Energy-related carbon emissions hold steady for second year

16 March 2016

Global energy-related carbon dioxide emissions - the largest source of man-made greenhouse gas emissions - stayed flat for a second year in a row, the International Energy Agency (IEA) announced today following an analysis of preliminary date for 2015.

According to the preliminary data, global energy-related CO2 emissions in 2015 totalled 32.137 billion tonnes, up very slightly from the 32.134 billion tonnes emitted in 2014. Such emissions have "remained essentially flat since 2013", when emissions totalled 32.071 billion tonnes, the IEA said.

Energy-related CO2 emissions 1975-2015 - 460 (IEA)
Global energy-related CO2 emissions, 1975-2015 (Image: IEA)

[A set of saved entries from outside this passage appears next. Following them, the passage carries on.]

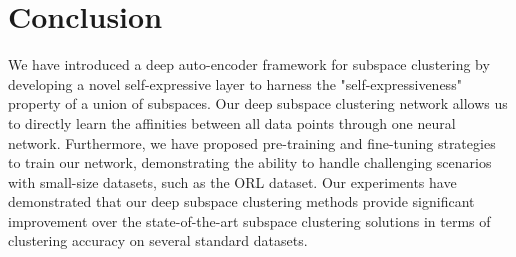 \documentclass{article}
\begin{document}
\section{Conclusion}

We have introduced a deep auto-encoder framework for subspace clustering by developing a novel self-expressive layer to harness the "self-expressiveness" property of a union of subspaces. Our deep subspace clustering network allows us to directly learn the affinities between all data points through one neural network. Furthermore, we have proposed pre-training and fine-tuning strategies to train our network, demonstrating the ability to handle challenging scenarios with small-size datasets, such as the ORL dataset. 
Our experiments have demonstrated that our deep subspace clustering methods provide significant improvement over the state-of-the-art subspace clustering solutions in terms of clustering accuracy on several standard datasets. 






{\small
 
}
\end{document}
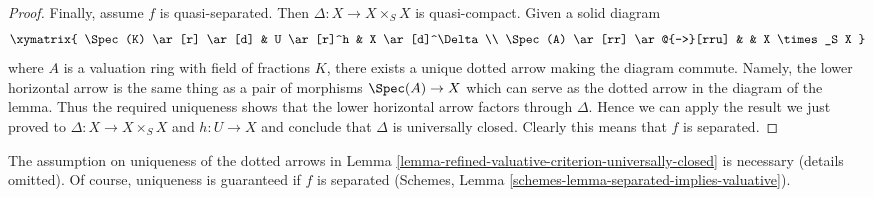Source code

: \begin{proof}
\medskip\noindent
Finally, assume $f$ is quasi-separated. Then $\Delta : X \to X \times_S X$
is quasi-compact. Given a solid diagram
$$
\xymatrix{
\Spec(K) \ar[r] \ar[d] & U \ar[r]^h & X \ar[d]^\Delta \\
\Spec(A) \ar[rr] \ar@{-->}[rru] & & X \times_S X
}
$$
where $A$ is a valuation ring with field of fractions $K$, there
exists a unique dotted arrow making the diagram commute. Namely,
the lower horizontal arrow is the same thing as a pair of morphisms
$\Spec(A) \to X$ which can serve as the dotted arrow in the diagram
of the lemma. Thus the required uniqueness shows that the lower
horizontal arrow factors through $\Delta$.
Hence we can apply the result we just proved to
$\Delta : X \to X \times_S X$ and $h : U \to X$ and conclude that
$\Delta$ is universally closed. Clearly this means that $f$
is separated.
\end{proof}

\begin{remark}
\label{remark-check-val-on-open}
The assumption on uniqueness of the dotted arrows in
Lemma \ref{lemma-refined-valuative-criterion-universally-closed}
is necessary (details omitted). Of course, uniqueness is guaranteed if
$f$ is separated
(Schemes, Lemma \ref{schemes-lemma-separated-implies-valuative}).
\end{remark}

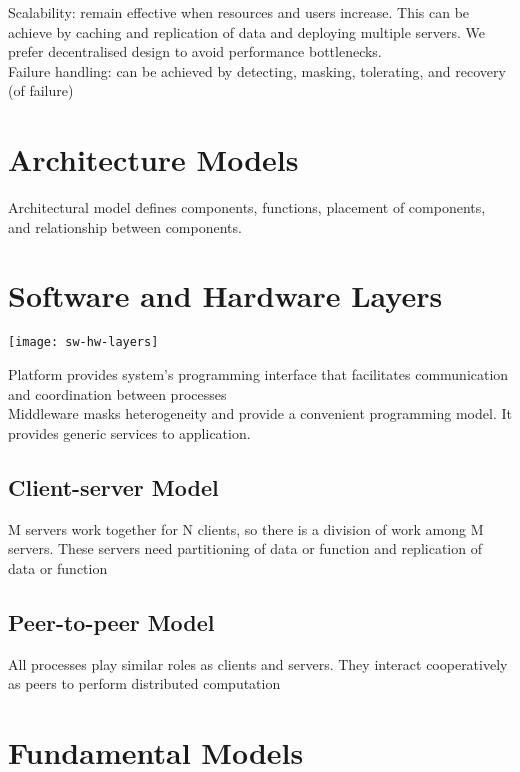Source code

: \begin{multicols*}{2}
\noindent Scalability: remain effective when resources and users increase. This can be achieve by caching and replication of data and deploying multiple servers. We prefer decentralised design to avoid performance bottlenecks. \\

\noindent Failure handling: can be achieved by detecting, masking, tolerating, and recovery (of failure)

\section{Architecture Models}

\noindent Architectural model defines components, functions, placement of components, and relationship between components.

\section{Software and Hardware Layers}

\begin{center}
\texttt{[image: sw-hw-layers]}
\end{center}

\noindent Platform provides system’s programming interface that facilitates communication and coordination between processes\\ 

\noindent Middleware masks heterogeneity and provide a convenient programming model. It provides generic services to application.

\subsection{Client-server Model}

\noindent M servers work together for N clients, so there is a division of work among M servers. These servers need partitioning of data or function and replication of data or function

\subsection{Peer-to-peer Model}

\noindent All processes play similar roles as clients and servers. They interact cooperatively as peers to perform distributed computation 

\section{Fundamental Models}


\end{multicols*}
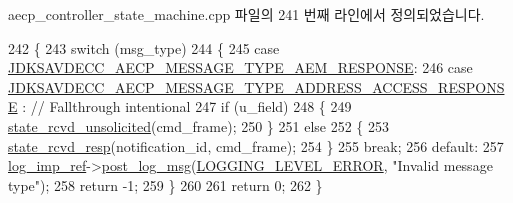 aecp\+\_\+controller\+\_\+state\+\_\+machine.\+cpp 파일의 241 번째 라인에서 정의되었습니다.


\begin{DoxyCode}
242 \{
243     \textcolor{keywordflow}{switch} (msg\_type)
244     \{
245     \textcolor{keywordflow}{case} \hyperlink{group__aecp__message__type_ga9cad401e0f60634a8f084d93b0374d31}{JDKSAVDECC\_AECP\_MESSAGE\_TYPE\_AEM\_RESPONSE}:
246     \textcolor{keywordflow}{case} \hyperlink{group__aecp__message__type_ga4d8df21361c95f23016e03d0ef625dc0}{JDKSAVDECC\_AECP\_MESSAGE\_TYPE\_ADDRESS\_ACCESS\_RESPONSE}
      : \textcolor{comment}{// Fallthrough intentional}
247         \textcolor{keywordflow}{if} (u\_field)
248         \{
249             \hyperlink{classavdecc__lib_1_1aecp__controller__state__machine_a02520027d366c215f1e813aece78451e}{state\_rcvd\_unsolicited}(cmd\_frame);
250         \}
251         \textcolor{keywordflow}{else}
252         \{
253             \hyperlink{classavdecc__lib_1_1aecp__controller__state__machine_a9a29a329925ab62cdef9e98b2520bed8}{state\_rcvd\_resp}(notification\_id, cmd\_frame);
254         \}
255         \textcolor{keywordflow}{break};
256     \textcolor{keywordflow}{default}:
257         \hyperlink{namespaceavdecc__lib_acbe3e2a96ae6524943ca532c87a28529}{log\_imp\_ref}->\hyperlink{classavdecc__lib_1_1log_a68139a6297697e4ccebf36ccfd02e44a}{post\_log\_msg}(\hyperlink{namespaceavdecc__lib_a501055c431e6872ef46f252ad13f85cdaf2c4481208273451a6f5c7bb9770ec8a}{LOGGING\_LEVEL\_ERROR}, \textcolor{stringliteral}{"Invalid
       message type"});
258         \textcolor{keywordflow}{return} -1;
259     \}
260 
261     \textcolor{keywordflow}{return} 0;
262 \}
\end{DoxyCode}


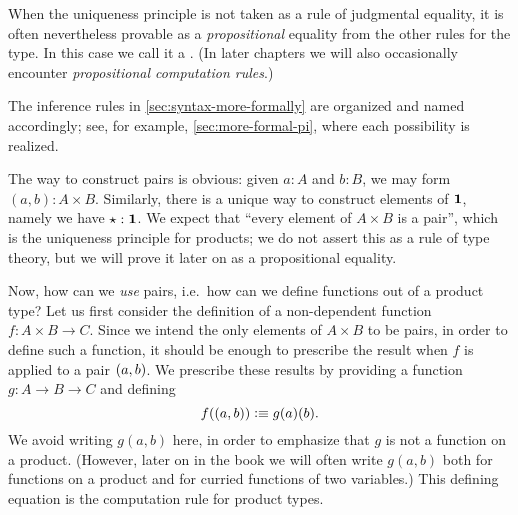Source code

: \begin{rmk}
\begin{enumerate}
    When the uniqueness principle is not taken as a rule of judgmental equality, it is often nevertheless provable as a \emph{propositional} equality from the other rules for the type.
    In this case we call it a .
    (In later chapters we will also occasionally encounter \emph{propositional computation rules}.)
  \end{enumerate}
The inference rules in \autoref{sec:syntax-more-formally} are organized and named accordingly; see, for example, \autoref{sec:more-formal-pi}, where each possibility is realized.
\end{rmk}

The way to construct pairs is obvious: given $a:A$ and $b:B$, we may form $(a,b):A\times B$.
Similarly, there is a unique way to construct elements of $\mathbf{1}$, namely we have $\star:\mathbf{1}$.
We expect that ``every element of $A\times B$ is a pair'', which is the uniqueness principle for products; we do not assert this as a rule of type theory, but we will prove it later on as a propositional equality.

Now, how can we \emph{use} pairs, i.e.\ how can we define functions out of a product type?
Let us first consider the definition of a non-dependent function $f : A\times B \to C$.
Since we intend the only elements of $A\times B$ to be pairs, in order to define such a function, it should be enough to prescribe the result
when $f$ is applied to a pair $(a,b)$.  We prescribe these results by
providing a function $g : A \to B \to C$ and defining 
\[ f((a,b)) \vcentcolon\equiv g(a)(b). \]
We avoid writing $g(a,b)$ here, in order to emphasize that $g$ is not a
function on a product.
(However, later on in the book we will often write $g(a,b)$ both for functions on a product and for curried functions of two variables.)
This defining equation is the computation rule for product types.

The IEA suggests that electricity generated by renewables played an important role in stemming the rise in CO2 emissions, having accounted for some 90% of new electricity generation in 2015. It noted that wind turbines alone produced more than half of new electricity generation.

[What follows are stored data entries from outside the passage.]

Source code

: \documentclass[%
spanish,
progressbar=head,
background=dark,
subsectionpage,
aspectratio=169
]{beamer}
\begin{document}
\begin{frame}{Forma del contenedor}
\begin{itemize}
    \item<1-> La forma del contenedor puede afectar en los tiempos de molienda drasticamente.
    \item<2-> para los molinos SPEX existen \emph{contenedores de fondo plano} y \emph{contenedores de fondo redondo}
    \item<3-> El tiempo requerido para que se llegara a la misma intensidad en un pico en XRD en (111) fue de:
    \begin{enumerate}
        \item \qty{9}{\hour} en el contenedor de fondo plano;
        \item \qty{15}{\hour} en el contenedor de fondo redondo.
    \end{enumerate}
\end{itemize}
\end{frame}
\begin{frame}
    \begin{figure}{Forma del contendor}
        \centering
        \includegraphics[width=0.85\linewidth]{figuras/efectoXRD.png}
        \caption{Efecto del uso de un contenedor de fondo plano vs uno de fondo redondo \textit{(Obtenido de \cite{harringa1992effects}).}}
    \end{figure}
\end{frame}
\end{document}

In parallel with the levelling out of CO2 emissions, the global economy continued to grow by more than 3% last year, "offering further evidence that the link between economic growth and emissions growth is weakening", the IEA said.

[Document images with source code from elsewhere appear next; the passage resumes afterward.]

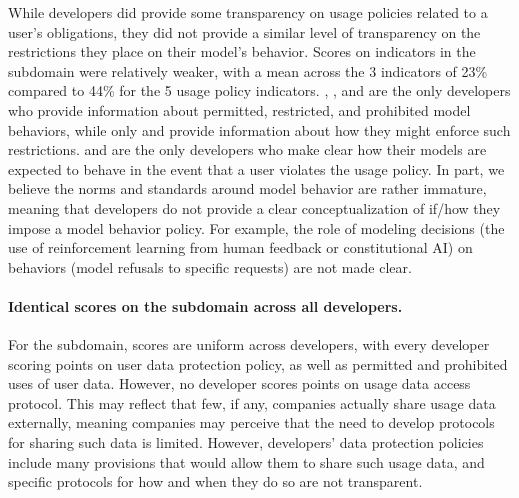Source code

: \documentclass[screen, authorversion, acmsmall]{acmart}
\begin{document}
While developers did provide some transparency on usage policies related to a user's obligations, they did not provide a similar level of transparency on the restrictions they place on their model's behavior. 
Scores on indicators in the \modelbehaviorpolicy subdomain were relatively weaker, with a mean across the 3 indicators of 23\% compared to 44\% for the 5 usage policy indicators.
\openai, \anthropic, and \inflection are the only developers who provide information about permitted, restricted, and prohibited model behaviors, while only \inflection and \stability provide information about how they might enforce such restrictions.
\openai and \anthropic are the only developers who make clear how their models are expected to behave in the event that a user violates the usage policy. 
In part, we believe the norms and standards around model behavior are rather immature, meaning that developers do not provide a clear conceptualization of if/how they impose a model behavior policy.
For example, the role of modeling decisions (\eg the use of reinforcement learning from human feedback or constitutional AI) on behaviors (\eg model refusals to specific requests) are not made clear.

\paragraph{Identical scores on the \dataprotection subdomain across all developers.}
For the \dataprotection subdomain, scores are uniform across developers, with every developer scoring points on user data protection policy, as well as permitted and prohibited uses of user data.
However, no developer scores points on usage data access protocol. 
This may reflect that few, if any, companies actually share usage data externally, meaning companies may perceive that the need to develop protocols for sharing such data is limited. 
However, developers' data protection policies include many provisions that would allow them to share such usage data, and specific protocols for how and when they do so are not transparent.
\end{document}
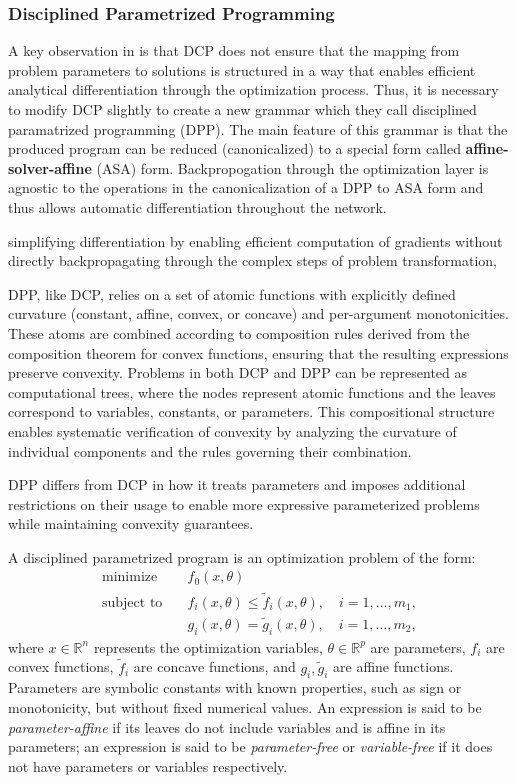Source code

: \documentclass{article}
\begin{document}
\subsubsection{Disciplined Parametrized Programming}

A key observation in \citet{differentiableconvexoptimizationlayers} is that DCP does not ensure that the mapping from problem parameters to solutions is structured in a way that enables efficient analytical differentiation through the optimization process. Thus, it is necessary to modify DCP slightly to create a new grammar which they call disciplined paramatrized programming (DPP). The main feature of this grammar is that the produced program can be reduced (canonicalized) to a special form called \textbf{affine-solver-affine} (ASA) form. Backpropogation through the optimization layer is agnostic to the operations in the canonicalization of a DPP to ASA form and thus allows automatic differentiation throughout the network. 

simplifying differentiation by enabling efficient computation of gradients without directly backpropagating through the complex steps of problem transformation,

DPP, like DCP, relies on a set of atomic functions with explicitly defined curvature (constant, affine, convex, or concave) and per-argument monotonicities. These atoms are combined according to composition rules derived from the composition theorem for convex functions, ensuring that the resulting expressions preserve convexity. Problems in both DCP and DPP can be represented as computational trees, where the nodes represent atomic functions and the leaves correspond to variables, constants, or parameters. This compositional structure enables systematic verification of convexity by analyzing the curvature of individual components and the rules governing their combination.

DPP differs from DCP in how it treats parameters and imposes additional restrictions on their usage to enable more expressive parameterized problems while maintaining convexity guarantees. 

A disciplined parametrized program is an optimization problem of the form:
\[
\begin{aligned}
\text{minimize} \quad & f_0(x, \theta) \\
\text{subject to} \quad & f_i(x, \theta) \leq \tilde{f}_i(x, \theta), \quad i = 1, \ldots, m_1, \\
& g_i(x, \theta) = \tilde{g}_i(x, \theta), \quad i = 1, \ldots, m_2,
\end{aligned}
\]
where \( x \in \mathbb{R}^n \) represents the optimization variables, \( \theta \in \mathbb{R}^p \) are parameters, \( f_i \) are convex functions, \( \tilde{f}_i \) are concave functions, and \( g_i, \tilde{g}_i \) are affine functions. Parameters are symbolic constants with known properties, such as sign or monotonicity, but without fixed numerical values. An expression is said to be \textit{parameter-affine} if its leaves do not include variables and is affine in its parameters; an expression is said to be \textit{parameter-free} or \textit{variable-free} if it does not have parameters or variables respectively.
\end{document}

The IEA noted that in the more than 40 years it has been providing information on CO2 emissions, there have only been four periods in which emissions stood still or fell compared to the previous year. Three of those - in the early 1980s, 1992 and 2009 - were associated with global economic weakness, it said. However, the latest levelling in emissions comes during a period of economic growth, with the International Monetary Fund saying global GDP grew by 3.4% in 2014 and 3.1% in 2015.

IEA executive director Fatih Birol said, "The new figures confirm last year's surprising but welcome news: we now have seen two straight years of greenhouse gas emissions decoupling from economic growth. Coming just a few months after the landmark COP21 agreement in Paris, this is yet another boost to the global fight against climate change."

The IEA said more details on the data and analysis will be included in a World Energy Outlook special report on energy and air quality that will be released at the end of June.

Launching the 2015 edition of its World Energy Outlook last November, the IEA said there were signs of a global energy transition, with low-carbon technologies expected to generate almost half of the world's electricity by 2040.

The IEA said the global power generation mix is set to shift away from coal, the share of which falls from 41% today to 30% in 2040, after holding steady since 1990. The share of low-carbon technologies in total generation increases from one-third in 2013 to 47% in 2040, due to the growth of non-hydro renewables and a stable share of nuclear and hydropower.

Under the IEA's central scenario, output from nuclear power plants is forecast to increase from 2478 TWh in 2013 to 4606 TWh by 2040. Expansion in China accounts for almost half of incremental nuclear generation. However, nuclear's share of global electricity generation is expected to remain around the same level of 12%.